**Instructions for the task**
Could you transcribe every record below exactly as it stands?

==== Task input

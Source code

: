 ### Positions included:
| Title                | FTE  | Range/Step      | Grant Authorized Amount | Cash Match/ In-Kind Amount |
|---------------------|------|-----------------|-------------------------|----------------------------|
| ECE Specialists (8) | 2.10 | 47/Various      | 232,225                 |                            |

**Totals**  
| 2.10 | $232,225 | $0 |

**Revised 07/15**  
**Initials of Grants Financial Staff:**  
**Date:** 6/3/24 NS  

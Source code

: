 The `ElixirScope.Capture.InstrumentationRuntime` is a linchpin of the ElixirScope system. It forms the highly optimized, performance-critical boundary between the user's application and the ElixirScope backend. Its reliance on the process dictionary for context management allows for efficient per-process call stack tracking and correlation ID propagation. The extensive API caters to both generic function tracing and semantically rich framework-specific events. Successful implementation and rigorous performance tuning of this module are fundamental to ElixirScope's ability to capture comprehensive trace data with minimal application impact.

========

**The completed task**
Source code

: ### Positions included:
| Title                | FTE  | Range/Step      | Grant Authorized Amount | Cash Match/ In-Kind Amount |
|---------------------|------|-----------------|-------------------------|----------------------------|
| ECE Specialists (8) | 2.10 | 47/Various      | 232,225                 |                            |

**Totals**  
| 2.10 | $232,225 | $0 |

**Revised 07/15**  
**Initials of Grants Financial Staff:**  
**Date:** 6/3/24 NS  

Source code

: The `ElixirScope.Capture.InstrumentationRuntime` is a linchpin of the ElixirScope system. It forms the highly optimized, performance-critical boundary between the user's application and the ElixirScope backend. Its reliance on the process dictionary for context management allows for efficient per-process call stack tracking and correlation ID propagation. The extensive API caters to both generic function tracing and semantically rich framework-specific events. Successful implementation and rigorous performance tuning of this module are fundamental to ElixirScope's ability to capture comprehensive trace data with minimal application impact.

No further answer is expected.